BEGIN Data extract

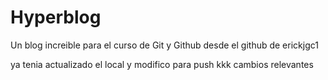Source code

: # Hyperblog
Un blog increible para el curso de Git y Github
desde el github de erickjgc1

ya tenia actualizado el local y modifico para push
kkk
cambios relevantes
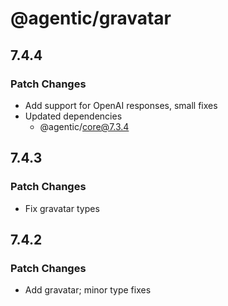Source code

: # @agentic/gravatar

## 7.4.4

### Patch Changes

- Add support for OpenAI responses, small fixes
- Updated dependencies
  - @agentic/core@7.3.4

## 7.4.3

### Patch Changes

- Fix gravatar types

## 7.4.2

### Patch Changes

- Add gravatar; minor type fixes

END Data extract

◆ Your task ◆
Every line where "gravatar" appears must be returned from the listing above.

◆ Written reply ◆
: # @agentic/gravatar
- Fix gravatar types
- Add gravatar; minor type fixes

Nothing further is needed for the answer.